In my view, even though the driving of a motor vehicle by a person who has no valid driving licence or no licence at all is an unlawful act still the insurer would be liable to third parties notwithstanding the clause in the insurance contract disclaiming liability. The intention of Parliament, when it regulated that an insurance policy that purports to restrict the policy of the insured shall have no effect, was that even in cases where there is an unlawful act, on the part of the insured or an authorised driver the third party should still be in a position to sue and recover damages directly from the insurer.

Finally, as was rightly observed by Korsha JA, in the Zimbabwean case of Eagle Insurance Co -vs- Grant (1989)3 ZLR 278 at page 280 A-B- when construing a provision similar to our Section 148 of the Road Traffic Act:-

“The right to proceed against the insurer directly is purely a statutory provision given to a claimant who issues process in respect of a statutory policy--- By enactment of Section 25 of the Act and by making the insurer liable directly for the death or bodily injury of a third party the legislature introduced a new form of vicarious liability, which in certain circumstances absolves the person who would otherwise be liable to compensate a third party---”

The above observation holds as well for the position, at law, in Malawi for I see no reason why I should depart from it in view of the fact that our Section 148 of the Road Traffic Act is similarly worded. It is the correct exposition of the law on compulsory third party insurance as engendered by our statute.

In conclusion, the question is answered in the affirmative. It is therefore ordered that the Defendant would, at law, be liable to the Plaintiffs for damages in respect of the injuries sustained by the Plaintiffs in a road accident on 14th May 1999 notwithstanding the fact that the driver of the motor vehicle did not have or possess a valid driving licence contrary to the contract of insurance between the Defendant and the third party and the Road Traffic Act. The costs occasioned in this preliminary hearing are costs in the cause.

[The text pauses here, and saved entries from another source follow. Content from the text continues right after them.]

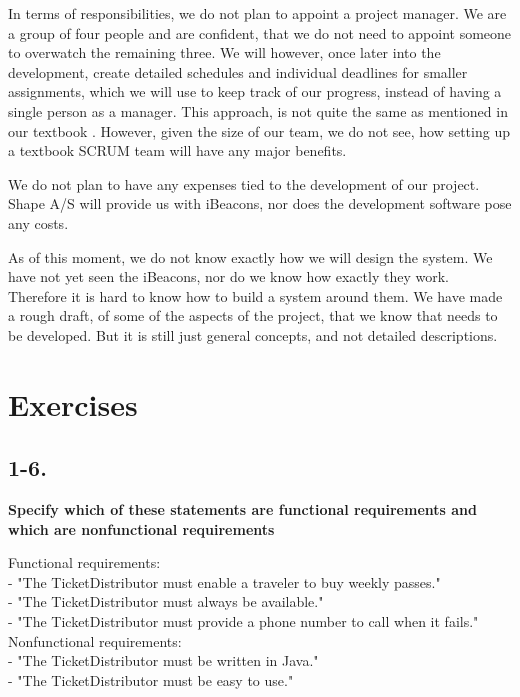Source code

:\documentclass[12pt]{article}
\begin{document}
In terms of responsibilities, we do not plan to appoint a project manager. We are a group of four people and are confident, that we do not need to appoint someone to overwatch the remaining three. We will however, once later into the development, create detailed schedules and individual deadlines for smaller assignments, which we will use to keep track of our progress, instead of having a single person as a manager. This approach, is not quite the same as mentioned in our textbook \cite{OOSE}. However, given the size of our team, we do not see, how setting up a textbook SCRUM team will have any major benefits.

We do not plan to have any expenses tied to the development of our project. Shape A/S will provide us with iBeacons, nor does the development software pose any costs.

As of this moment, we do not know exactly how we will design the system. We have not yet seen the iBeacons, nor do we know how exactly they work. Therefore it is hard to know how to build a system around them. We have made a rough draft, of some of the aspects of the project, that we know that needs to be developed. But it is still just general concepts, and not detailed descriptions.










\newpage
\section{Exercises}
\subsection{1-6.}
\textbf{Specify which of these statements are functional requirements and which are
nonfunctional requirements}

Functional requirements:\\
- "The TicketDistributor must enable a traveler to buy weekly passes."\\
- "The TicketDistributor must always be available."\\
- "The TicketDistributor must provide a phone number to call when it fails."\\

Nonfunctional requirements:\\
- "The TicketDistributor must be written in Java."\\
- "The TicketDistributor must be easy to use."\\
\end{document}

Lastly, I would like to make some remarks in passing regarding the procedure that was adopted in this matter concerning the preliminary issue that has just been decided above. It is my opinion that the provisions Order 14A of the Rules of the Supreme Court were not considered at the time the order for the determination of the preliminary issue was being prayed for by the Defendant. I am of this view because it is evident from the case file that, even though this court has made a determination on the question put before it, there will be no finality to the entire cause or matter. It is as if the court was given an academic question to answer. That is not the purpose of this procedure. In future it would be advisable that before an application for order is made for the determination of a preliminary point of law, like in the instant case, the provisions of the said Order 14A of the Rules of the Supreme Court should be borne in mind so that once a determination is made there is finality to the entire cause or matter.

Pronounced in Chambers this 30th day of October, 2000, at Blantyre.